There are things in our lives that are unchangeable. The qualities of people around us, the inherent qualities of the world around them: things we shouldn’t meticulously keep up with or expend our energy trying to change, because we cannot and should not try to change them.
This saving of energy is necessary to use our energy for what we truly can change, even if it seems like we can’t change that thing. People need focus and priority.
But determining which aspects of our lives should be controlled or changed, altered, is a complex decision. Depending on an individual’s opinion of what is important and what isn’t, it’s not solipsistic to let go of concern for certain unchangeable aspects of life: things that are not our concern to alter or influence.
It’s not solipsistic to suggest some aspects of life would be best untouched by our influence. Solipsism is defined as, “the view or theory that the self is all that can be known to exist,” or “the quality of being self-centered or selfish.”
Solipsism is also the concept of there being no such thing as objective truth, because truth is only a matter of personal perception in that view.
What solipsistic people fail to realize is that powers above us instill solipsism in our culture to neutralize our ability to create and influence the world we live in.
So this is a factor influencing our stagnation: solipsism.
But one equally effective strategy being used to annihilate coherent opposition to tyranny, a strategy being used to divide activists essentially, is not a solipsistic or lazy indifference. At the moment it is an energetic, rabid contorted form of “caring about the future-energy”: the attitude of aggressively trying to alter things in our culture and way of thinking.

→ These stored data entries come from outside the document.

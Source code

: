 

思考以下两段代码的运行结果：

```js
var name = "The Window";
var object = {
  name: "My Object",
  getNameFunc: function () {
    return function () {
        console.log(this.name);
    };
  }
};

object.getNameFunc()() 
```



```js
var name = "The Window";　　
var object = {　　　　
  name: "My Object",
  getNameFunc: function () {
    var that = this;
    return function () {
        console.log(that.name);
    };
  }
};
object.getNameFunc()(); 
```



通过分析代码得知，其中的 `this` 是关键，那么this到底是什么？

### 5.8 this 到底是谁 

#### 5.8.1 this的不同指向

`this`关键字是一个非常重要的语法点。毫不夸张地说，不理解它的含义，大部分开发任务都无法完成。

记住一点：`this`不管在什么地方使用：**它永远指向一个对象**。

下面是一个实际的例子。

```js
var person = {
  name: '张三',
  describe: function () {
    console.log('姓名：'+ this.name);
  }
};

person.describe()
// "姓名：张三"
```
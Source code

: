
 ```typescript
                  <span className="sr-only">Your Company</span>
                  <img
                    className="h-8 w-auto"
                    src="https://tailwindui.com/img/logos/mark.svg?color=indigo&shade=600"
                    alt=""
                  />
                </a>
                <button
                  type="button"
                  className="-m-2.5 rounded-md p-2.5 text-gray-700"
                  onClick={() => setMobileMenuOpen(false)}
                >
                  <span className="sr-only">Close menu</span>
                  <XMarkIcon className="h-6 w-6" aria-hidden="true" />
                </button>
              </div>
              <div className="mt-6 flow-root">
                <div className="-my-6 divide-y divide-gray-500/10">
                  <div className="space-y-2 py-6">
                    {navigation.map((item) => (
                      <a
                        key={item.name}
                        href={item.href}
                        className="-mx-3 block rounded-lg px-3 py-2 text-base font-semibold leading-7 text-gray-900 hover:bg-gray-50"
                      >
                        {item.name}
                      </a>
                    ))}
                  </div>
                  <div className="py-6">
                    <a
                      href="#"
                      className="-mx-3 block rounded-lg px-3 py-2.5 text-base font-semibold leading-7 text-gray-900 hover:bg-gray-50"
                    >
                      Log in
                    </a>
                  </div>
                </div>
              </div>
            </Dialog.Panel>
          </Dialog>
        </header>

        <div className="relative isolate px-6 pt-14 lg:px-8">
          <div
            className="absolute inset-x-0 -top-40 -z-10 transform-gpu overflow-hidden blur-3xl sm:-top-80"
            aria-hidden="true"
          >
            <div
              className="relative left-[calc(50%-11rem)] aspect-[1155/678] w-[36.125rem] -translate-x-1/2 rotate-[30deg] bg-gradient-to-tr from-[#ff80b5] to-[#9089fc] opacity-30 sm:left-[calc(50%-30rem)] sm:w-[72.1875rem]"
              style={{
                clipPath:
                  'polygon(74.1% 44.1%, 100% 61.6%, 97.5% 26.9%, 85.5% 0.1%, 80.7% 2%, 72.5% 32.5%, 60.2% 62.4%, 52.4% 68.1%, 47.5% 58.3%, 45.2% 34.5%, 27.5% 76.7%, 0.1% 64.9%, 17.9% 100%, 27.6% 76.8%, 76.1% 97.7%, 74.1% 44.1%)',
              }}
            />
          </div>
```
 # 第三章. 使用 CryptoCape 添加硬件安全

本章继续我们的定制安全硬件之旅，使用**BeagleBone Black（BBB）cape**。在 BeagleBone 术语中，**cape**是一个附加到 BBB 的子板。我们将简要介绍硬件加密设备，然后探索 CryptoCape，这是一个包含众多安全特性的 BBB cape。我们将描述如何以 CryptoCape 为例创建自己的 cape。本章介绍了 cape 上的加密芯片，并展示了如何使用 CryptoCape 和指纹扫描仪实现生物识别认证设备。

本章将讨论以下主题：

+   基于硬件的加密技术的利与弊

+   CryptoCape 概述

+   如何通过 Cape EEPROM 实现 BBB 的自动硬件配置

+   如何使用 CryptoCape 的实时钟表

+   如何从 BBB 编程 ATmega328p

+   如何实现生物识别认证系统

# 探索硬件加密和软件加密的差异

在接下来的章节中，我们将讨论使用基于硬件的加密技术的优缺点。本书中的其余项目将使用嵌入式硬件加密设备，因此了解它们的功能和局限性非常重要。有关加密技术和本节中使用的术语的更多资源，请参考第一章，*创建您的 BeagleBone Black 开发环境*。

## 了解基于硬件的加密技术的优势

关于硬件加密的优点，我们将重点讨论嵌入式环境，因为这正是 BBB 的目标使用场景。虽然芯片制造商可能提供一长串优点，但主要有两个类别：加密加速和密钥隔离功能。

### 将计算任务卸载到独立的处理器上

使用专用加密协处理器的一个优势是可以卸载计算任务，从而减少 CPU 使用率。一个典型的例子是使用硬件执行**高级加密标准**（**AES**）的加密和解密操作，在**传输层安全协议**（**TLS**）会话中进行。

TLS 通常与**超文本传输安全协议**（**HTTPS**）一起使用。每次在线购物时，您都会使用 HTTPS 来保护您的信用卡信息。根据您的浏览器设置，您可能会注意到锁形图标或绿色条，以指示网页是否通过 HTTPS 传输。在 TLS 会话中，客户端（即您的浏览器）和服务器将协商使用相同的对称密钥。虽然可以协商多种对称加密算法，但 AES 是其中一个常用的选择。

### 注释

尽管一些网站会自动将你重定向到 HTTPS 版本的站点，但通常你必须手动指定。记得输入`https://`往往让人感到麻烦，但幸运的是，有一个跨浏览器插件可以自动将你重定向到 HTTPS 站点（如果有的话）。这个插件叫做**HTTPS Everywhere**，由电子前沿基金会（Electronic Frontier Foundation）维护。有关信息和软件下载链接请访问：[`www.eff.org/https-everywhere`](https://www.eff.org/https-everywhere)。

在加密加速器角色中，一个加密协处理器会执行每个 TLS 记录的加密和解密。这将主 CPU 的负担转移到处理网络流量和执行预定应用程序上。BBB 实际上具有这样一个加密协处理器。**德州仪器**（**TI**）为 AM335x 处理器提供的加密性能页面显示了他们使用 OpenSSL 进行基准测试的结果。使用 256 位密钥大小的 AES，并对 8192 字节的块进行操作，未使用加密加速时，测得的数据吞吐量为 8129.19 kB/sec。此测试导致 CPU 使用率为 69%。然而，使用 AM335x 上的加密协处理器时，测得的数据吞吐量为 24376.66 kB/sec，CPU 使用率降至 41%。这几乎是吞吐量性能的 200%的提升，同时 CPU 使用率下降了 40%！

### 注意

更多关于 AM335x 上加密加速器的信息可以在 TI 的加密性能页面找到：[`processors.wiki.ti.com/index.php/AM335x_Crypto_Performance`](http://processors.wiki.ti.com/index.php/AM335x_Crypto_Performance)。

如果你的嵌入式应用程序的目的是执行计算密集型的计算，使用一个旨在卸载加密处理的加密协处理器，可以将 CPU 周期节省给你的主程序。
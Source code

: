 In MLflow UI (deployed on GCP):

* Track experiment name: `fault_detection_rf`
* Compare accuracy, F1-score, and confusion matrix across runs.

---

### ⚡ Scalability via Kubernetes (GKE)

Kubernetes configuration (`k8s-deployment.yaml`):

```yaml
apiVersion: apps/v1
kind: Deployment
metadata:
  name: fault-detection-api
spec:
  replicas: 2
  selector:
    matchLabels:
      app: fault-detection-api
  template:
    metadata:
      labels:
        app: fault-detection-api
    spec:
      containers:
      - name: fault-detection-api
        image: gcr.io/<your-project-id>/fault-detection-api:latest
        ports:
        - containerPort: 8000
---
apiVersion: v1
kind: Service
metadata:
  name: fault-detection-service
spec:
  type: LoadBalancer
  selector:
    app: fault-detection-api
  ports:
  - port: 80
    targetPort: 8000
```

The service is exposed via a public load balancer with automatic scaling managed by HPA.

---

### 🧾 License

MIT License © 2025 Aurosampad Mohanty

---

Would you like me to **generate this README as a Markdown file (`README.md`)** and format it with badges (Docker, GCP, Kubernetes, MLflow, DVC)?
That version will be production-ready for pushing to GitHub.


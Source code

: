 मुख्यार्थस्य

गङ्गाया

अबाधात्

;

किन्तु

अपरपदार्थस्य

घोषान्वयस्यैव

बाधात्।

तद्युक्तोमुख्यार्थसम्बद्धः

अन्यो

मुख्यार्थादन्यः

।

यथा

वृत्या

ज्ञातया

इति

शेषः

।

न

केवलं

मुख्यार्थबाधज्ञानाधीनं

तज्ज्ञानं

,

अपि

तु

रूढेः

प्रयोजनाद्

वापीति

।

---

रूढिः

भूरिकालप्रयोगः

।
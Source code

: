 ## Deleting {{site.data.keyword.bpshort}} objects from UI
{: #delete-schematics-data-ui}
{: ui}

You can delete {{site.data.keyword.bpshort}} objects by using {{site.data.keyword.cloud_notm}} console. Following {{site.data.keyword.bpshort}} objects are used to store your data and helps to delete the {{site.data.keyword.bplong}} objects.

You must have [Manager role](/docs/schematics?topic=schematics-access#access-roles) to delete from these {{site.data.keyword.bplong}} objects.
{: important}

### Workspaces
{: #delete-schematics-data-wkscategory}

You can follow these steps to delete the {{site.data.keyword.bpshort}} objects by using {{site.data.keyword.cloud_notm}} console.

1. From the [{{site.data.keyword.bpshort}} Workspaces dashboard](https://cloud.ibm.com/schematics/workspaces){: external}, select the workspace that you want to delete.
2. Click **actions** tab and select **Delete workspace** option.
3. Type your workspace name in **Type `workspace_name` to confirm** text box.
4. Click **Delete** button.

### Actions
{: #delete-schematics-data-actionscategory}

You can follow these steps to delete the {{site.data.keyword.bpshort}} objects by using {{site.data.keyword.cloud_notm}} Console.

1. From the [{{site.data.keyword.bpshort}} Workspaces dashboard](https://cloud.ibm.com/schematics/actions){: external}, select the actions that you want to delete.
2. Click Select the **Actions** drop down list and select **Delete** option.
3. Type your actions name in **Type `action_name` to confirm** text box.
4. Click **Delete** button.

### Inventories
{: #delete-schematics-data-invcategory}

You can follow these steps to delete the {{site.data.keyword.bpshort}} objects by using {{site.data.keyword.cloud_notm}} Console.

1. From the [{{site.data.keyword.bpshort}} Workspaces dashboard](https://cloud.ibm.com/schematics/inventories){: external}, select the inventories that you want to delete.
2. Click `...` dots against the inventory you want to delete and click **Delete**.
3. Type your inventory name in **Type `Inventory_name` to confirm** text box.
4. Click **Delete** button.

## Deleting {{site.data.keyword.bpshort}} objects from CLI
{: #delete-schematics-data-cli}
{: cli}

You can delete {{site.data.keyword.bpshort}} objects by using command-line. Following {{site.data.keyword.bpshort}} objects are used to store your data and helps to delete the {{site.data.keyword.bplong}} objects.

That “Donald Trump” type of energy: pushy, misdirected energy to change things: that is currently eating at activists, distracting people, and depressing those who see through it and are disappointed in everyone falling for the propaganda.
If this can be aptly described, right now this “post Trump attitude” (as cringey as that sounds), is gaining prevalence that is dangerous and divisive to the morale of activists and thinking people. It is this aggressive, “lets change things with force” attitude that is pure misdirection on the opposite side of the spectrum from the New Agey, solipsism attitude. And there’s the new left/right falsehood of course: antifa v.s. alt-right. That got old really quickly.
But the point of this article is, the morale of activists and thinking people is clearly lowered at this moment. We’re in a low point. We need to solve this problem and not let our morale be crushed and inspiration become stagnant. However, sometimes all thinkers and activists need a break. Without people getting the rest they need, inspiration can never flow naturally.
So here is an idea: it would help the mental state of any free thinker to (without too much rigidity), prioritize what to think about, learn about, focus on opposing, and focus on building. Are you paying too much attention to tabloid, insignificant developments in the world of politics, of Trump? Are you getting caught up in the statements and petty distractions orchestrated by the political echelon of power? How much over-analysis of these things can we take without having our inspiration and focus be annihilated?
What are activists choosing to do, to think about, to try and create?
What are people really going to create? If activists form opposition to something, what will they practically accomplish?
It would help activists to not waste energy on petty problems or distractions, and focus on building, growing, with discipline and steady, balanced persistence.
It would help people to prioritize what they spend time on thinking, while absolutely not neglecting to do hard research and check what they think they know rigorously.
And it all boils down to this: free thinkers who seek a more free, decentralized, down to Earth life detached from the system are facing a trajectory that seems like an inevitable path of destruction. It can be really difficult to shake the feeling of hopelessness, if you pay attention.
Philosophers of our time such as John Vibes and Derrick Broze have laid the foundation of ideas on how to start existing the system.
Their latest book can be found here.
But one of the very most difficult tasks people could have is committing to exit the system and become disciplined about completely living to abolish the system. As difficult as that sounds, it seems to be the best practical strategy for creating a better future.